Book Club Bash Choices: August 2019
Quail Ridge Books
Fall Book Club Bash
August 26 & August 27, 2019
Fiction
Bunny by Mona Awad (Viking $26). Wealthy, aggressively feminine, and embarrassingly childlike, the Bunnies alternately annoy and intrigue MFA writing student Samantha until suddenly she is invited to become a Bunny herself. Her reality quickly descends into Bunny chaos: a darkly funny mix of blood magic gone wrong, miniature cupcakes, and creative revenge. (Kiwi)
French Exit by Patrick DeWitt (Ecco $16.99). Subtly satirical, irreverent, and just plain funny, this is a book I recommend to anyone, whether a member of a book club or not. As Hurricane Florence blew through last summer, knocking out power for most of the night, this was my stalwart companion. I had a blast! (Samantha)
A Lucky Man by Jamel Brinkley (Graywolf Press, $16). A finalist for the National Book Award, this extraordinary collection defies easy description. Brinkley writes fearlessly and without sentiment about race, class, gender, and sex, but also about dancing, laughing, tenderness, and regret. These stories will transport you. (Tony)
The Mars Room by Rachel Kushner (Scribner $17). Rachel Kushner puts us inside the head of Romy Hall, who is in prison for killing her stalker. There are no punches pulled here.
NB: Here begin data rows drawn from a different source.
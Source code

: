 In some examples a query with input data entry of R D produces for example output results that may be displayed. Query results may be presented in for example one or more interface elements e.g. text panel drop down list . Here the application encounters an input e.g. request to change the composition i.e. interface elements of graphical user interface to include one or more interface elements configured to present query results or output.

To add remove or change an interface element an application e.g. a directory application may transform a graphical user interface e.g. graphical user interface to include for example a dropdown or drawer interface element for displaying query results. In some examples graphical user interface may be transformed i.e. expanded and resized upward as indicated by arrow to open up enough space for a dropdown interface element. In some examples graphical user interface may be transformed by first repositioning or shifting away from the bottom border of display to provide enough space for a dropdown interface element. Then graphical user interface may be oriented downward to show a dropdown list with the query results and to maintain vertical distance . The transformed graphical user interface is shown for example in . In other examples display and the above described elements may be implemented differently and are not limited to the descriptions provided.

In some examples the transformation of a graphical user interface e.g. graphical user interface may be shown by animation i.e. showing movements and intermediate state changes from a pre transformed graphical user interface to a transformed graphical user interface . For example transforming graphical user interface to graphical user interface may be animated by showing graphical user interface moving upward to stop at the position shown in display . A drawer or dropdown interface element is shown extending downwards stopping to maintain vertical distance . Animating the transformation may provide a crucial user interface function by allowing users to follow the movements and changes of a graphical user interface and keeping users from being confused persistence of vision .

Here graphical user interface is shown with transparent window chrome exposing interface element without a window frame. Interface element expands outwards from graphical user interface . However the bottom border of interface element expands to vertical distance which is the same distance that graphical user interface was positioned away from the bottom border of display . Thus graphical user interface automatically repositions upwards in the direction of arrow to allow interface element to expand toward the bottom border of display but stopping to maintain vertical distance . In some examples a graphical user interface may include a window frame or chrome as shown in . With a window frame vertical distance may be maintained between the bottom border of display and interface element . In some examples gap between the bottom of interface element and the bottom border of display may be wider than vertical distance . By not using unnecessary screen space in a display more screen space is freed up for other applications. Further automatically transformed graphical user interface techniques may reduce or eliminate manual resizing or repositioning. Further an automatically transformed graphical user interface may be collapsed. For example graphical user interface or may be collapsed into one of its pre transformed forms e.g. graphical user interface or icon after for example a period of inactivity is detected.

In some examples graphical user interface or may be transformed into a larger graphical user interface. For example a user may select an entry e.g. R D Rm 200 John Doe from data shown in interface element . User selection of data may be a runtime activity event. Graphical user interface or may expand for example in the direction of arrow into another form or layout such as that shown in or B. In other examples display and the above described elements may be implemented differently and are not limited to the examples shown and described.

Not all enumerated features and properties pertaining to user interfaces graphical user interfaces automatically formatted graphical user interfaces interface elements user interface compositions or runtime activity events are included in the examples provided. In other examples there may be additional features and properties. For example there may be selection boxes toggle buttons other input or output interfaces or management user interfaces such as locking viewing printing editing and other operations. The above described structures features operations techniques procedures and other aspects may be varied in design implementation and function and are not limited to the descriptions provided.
Romy's world is full of darkness, yet Kushner finds humor and beauty in it as well. (Tony)
Normal People by Sally Rooney (Faber & Faber $16.95). Follow a young Irish couple through high school and into college as they repeatedly get together and break up, despite maintaining intense (and confusing) feelings for each other. A unique coming of age story about two complicated people trying to find their place in the world. (Kiwi)
The Seven or Eight Deaths of Stella Fortuna by Juliet Grames (Ecco $27.99). This novel is a richly layered, fictionalized history of the author's own Italian immigrant family that is poetic, empathetic, heart-wrenching, and crucial for understanding the multifaceted people who comprise our country today. (Kiwi)
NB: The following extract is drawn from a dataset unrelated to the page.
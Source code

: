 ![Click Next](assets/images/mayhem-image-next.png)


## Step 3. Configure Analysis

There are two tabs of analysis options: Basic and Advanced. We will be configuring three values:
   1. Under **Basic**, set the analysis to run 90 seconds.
Unsheltered by Barbara Kingsolver (Harper $29.99, paperback October 2019 $17.99). On the corner of Sixth and Plum, Vineland NJ, two families and multiple generations in two different centuries struggle with financial, political and changing social norms. The novel examines the question of where one finds physical, emotional and social shelter in the midst of change. (Anne)
Washington Black by Esi Edugyan (Vintage $16.95). A slave on a plantation in Barbados in the 1800s, George Washington Black receives a gift: he is chosen to help his master’s brother, who is building a flying machine. This is a story of a young boy on an amazing adventure, navigating air, water, and the evils of slavery. (Mamie)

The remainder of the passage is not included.